You are viewing a plain text version of this content. The canonical link for it is here.
Posted to issues@kudu.apache.org by "Michael Ho (JIRA)" <ji...@apache.org> on 2017/12/19 22:05:00 UTC

[jira] [Comment Edited] (KUDU-1865) Create fast path for RespondSuccess() in KRPC

    [ https://issues.apache.org/jira/browse/KUDU-1865?page=com.atlassian.jira.plugin.system.issuetabpanels:comment-tabpanel&focusedCommentId=16294467#comment-16294467 ] 

Michael Ho edited comment on KUDU-1865 at 12/19/17 10:04 PM:
-------------------------------------------------------------

While working on IMPALA-5528, I noticed some of the overhead has to do with the way Protobuf handles fields which aren't primitive types. Normally, we'd use the {{mutable_<field_name>()}} interface to get a handle to a field in a protobuf buffer in order to set it to the some values. That implicitly creates an object on the heap. In the example above, {{TransmitDataResponsePb}} will always a {{StatusPB}} object in the fast path to serialize the value {{Status::OK()}} into.
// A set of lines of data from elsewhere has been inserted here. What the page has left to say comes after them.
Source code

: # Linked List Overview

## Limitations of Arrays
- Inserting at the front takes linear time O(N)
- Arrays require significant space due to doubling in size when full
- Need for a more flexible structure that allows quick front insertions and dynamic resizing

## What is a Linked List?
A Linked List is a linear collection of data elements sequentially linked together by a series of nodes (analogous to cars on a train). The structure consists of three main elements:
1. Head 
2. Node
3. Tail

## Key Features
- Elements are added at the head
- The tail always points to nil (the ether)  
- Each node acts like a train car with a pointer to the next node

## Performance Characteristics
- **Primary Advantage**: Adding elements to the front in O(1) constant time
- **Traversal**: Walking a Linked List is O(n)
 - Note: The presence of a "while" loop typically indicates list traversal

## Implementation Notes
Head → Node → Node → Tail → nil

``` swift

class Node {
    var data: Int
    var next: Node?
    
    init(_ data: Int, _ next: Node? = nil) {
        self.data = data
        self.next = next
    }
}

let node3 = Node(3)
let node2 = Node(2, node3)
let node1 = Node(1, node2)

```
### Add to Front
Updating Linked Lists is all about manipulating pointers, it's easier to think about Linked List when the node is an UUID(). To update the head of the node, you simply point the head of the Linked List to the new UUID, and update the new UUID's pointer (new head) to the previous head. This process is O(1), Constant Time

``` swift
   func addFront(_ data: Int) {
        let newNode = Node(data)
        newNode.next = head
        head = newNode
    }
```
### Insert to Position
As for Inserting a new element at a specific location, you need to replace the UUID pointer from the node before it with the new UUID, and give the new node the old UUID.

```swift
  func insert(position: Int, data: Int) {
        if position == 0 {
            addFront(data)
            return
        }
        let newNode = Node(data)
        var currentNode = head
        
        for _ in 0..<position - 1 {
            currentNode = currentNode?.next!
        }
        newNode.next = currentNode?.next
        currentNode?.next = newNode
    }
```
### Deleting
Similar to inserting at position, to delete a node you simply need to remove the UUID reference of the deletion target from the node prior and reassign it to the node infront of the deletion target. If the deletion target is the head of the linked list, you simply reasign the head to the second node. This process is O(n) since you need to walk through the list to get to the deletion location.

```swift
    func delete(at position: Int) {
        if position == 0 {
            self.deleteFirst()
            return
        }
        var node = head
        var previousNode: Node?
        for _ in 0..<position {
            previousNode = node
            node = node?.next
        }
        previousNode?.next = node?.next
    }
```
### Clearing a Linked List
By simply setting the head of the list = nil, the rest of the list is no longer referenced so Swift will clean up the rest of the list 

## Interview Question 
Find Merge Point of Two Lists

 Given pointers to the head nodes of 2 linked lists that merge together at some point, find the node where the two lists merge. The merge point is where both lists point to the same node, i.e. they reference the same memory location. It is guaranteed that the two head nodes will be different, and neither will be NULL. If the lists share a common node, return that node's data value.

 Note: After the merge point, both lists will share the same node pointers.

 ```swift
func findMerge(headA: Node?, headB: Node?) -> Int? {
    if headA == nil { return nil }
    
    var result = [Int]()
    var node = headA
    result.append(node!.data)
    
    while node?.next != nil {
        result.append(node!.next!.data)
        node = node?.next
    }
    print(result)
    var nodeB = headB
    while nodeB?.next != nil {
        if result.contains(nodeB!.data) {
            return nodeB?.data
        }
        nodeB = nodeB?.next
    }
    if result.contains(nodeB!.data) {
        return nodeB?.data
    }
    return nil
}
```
This is causing extra pressure of the thread caches in TCMalloc.

Part of this is due to the limitation of the interface {{RpcContext}}. In particular, {{RpcContext}} always allocates and owns the response protobuf buffer. Upon calling {{RpcContext::RespondSuccess()}}, the {{RpcContext}} object will be deleted and so will the response protobuf buffer, making it impossible to stack allocate {{StatusPB}} as protobuf internally assumes that it owns the {{StatusPB}} buffer.

I notice KRPC in general is inducing quite a lot of pressure on the thread cache.
I tried doing the followings and they seem to reduce the pressure in TCMalloc thread cache
- Introduce a new interface {{RpcContext::RespondSucceess(const MessageLite& message)}} to allow callers to stack allocate the response protobuf buffer
- Introduce a virtual function in {{ServiceIf::AllocResponsePB()}} to allow each KRPC based service to override the way response protobuf buffer is allocated. This complements point 1 as services which only utilize the new interface to stack allocate response buffer don't care about allocating a response protobuf buffer in the heap.
- Recycle {{InboundCall}} objects with an object pool and embed {{RpcContext}} into {{InboundCall}}

Other things which may help:
- Allows {{Trace}} objects to be recycled. This seems tricky with the current way the {{ObjectPool}} is implemented.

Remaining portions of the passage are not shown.